Work order ▸ From the first line to the last, output the data exactly as it stands, minus its pictures.

Stored data entries

↓

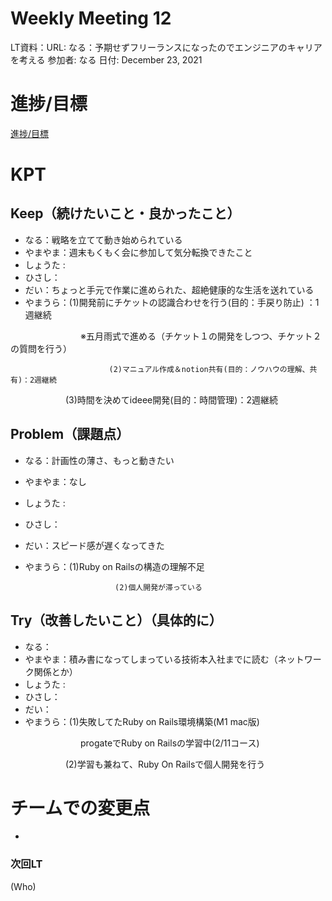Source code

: # Weekly Meeting 12

LT資料：URL: なる：予期せずフリーランスになったのでエンジニアのキャリアを考える
参加者: なる
日付: December 23, 2021

# 進捗/目標

[進捗/目標](Weekly%20Meeting%2012%2033176087806045e89be1bacf026e8907/%E9%80%B2%E6%8D%97%20%E7%9B%AE%E6%A8%99%207c89f375fba84492ae28398b193fd3e0.csv)

# KPT

## Keep（続けたいこと・良かったこと）

- なる：戦略を立てて動き始められている
- やまやま：週末もくもく会に参加して気分転換できたこと
- しょうた :
- ひさし：
- だい：ちょっと手元で作業に進められた、超絶健康的な生活を送れている
- やまうら：(1)開発前にチケットの認識合わせを行う(目的：手戻り防止) ：1週継続

　　　　　　　　※五月雨式で進める（チケット１の開発をしつつ、チケット２の質問を行う）

                          (2)マニュアル作成＆notion共有(目的：ノウハウの理解、共有)：2週継続

　　　　　　   (3)時間を決めてideee開発(目的：時間管理)：2週継続

## Problem（課題点）

- なる：計画性の薄さ、もっと動きたい
- やまやま：なし
- しょうた :
- ひさし：
- だい：スピード感が遅くなってきた
- やまうら：(1)Ruby on Railsの構造の理解不足

                          (2)個人開発が滞っている

## Try（改善したいこと）（具体的に）

- なる：
- やまやま：積み書になってしまっている技術本入社までに読む（ネットワーク関係とか）
- しょうた :
- ひさし：
- だい：
- やまうら：(1)失敗してたRuby on Rails環境構築(M1 mac版)

　　　　　　　　progateでRuby on Railsの学習中(2/11コース)

　　　　　　   (2)学習も兼ねて、Ruby On Railsで個人開発を行う

# チームでの変更点

- 

### 次回LT

(Who)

↑

Result of this exercise ▸
Source code

: # Weekly Meeting 12

LT資料：URL: なる：予期せずフリーランスになったのでエンジニアのキャリアを考える
参加者: なる
日付: December 23, 2021

# 進捗/目標

[進捗/目標](Weekly%20Meeting%2012%2033176087806045e89be1bacf026e8907/%E9%80%B2%E6%8D%97%20%E7%9B%AE%E6%A8%99%207c89f375fba84492ae28398b193fd3e0.csv)

# KPT

## Keep（続けたいこと・良かったこと）

- なる：戦略を立てて動き始められている
- やまやま：週末もくもく会に参加して気分転換できたこと
- しょうた :
- ひさし：
- だい：ちょっと手元で作業に進められた、超絶健康的な生活を送れている
- やまうら：(1)開発前にチケットの認識合わせを行う(目的：手戻り防止) ：1週継続

　　　　　　　　※五月雨式で進める（チケット１の開発をしつつ、チケット２の質問を行う）

                          (2)マニュアル作成＆notion共有(目的：ノウハウの理解、共有)：2週継続

　　　　　　   (3)時間を決めてideee開発(目的：時間管理)：2週継続

## Problem（課題点）

- なる：計画性の薄さ、もっと動きたい
- やまやま：なし
- しょうた :
- ひさし：
- だい：スピード感が遅くなってきた
- やまうら：(1)Ruby on Railsの構造の理解不足

                          (2)個人開発が滞っている

## Try（改善したいこと）（具体的に）

- なる：
- やまやま：積み書になってしまっている技術本入社までに読む（ネットワーク関係とか）
- しょうた :
- ひさし：
- だい：
- やまうら：(1)失敗してたRuby on Rails環境構築(M1 mac版)

　　　　　　　　progateでRuby on Railsの学習中(2/11コース)

　　　　　　   (2)学習も兼ねて、Ruby On Railsで個人開発を行う

# チームでの変更点

- 

### 次回LT

(Who)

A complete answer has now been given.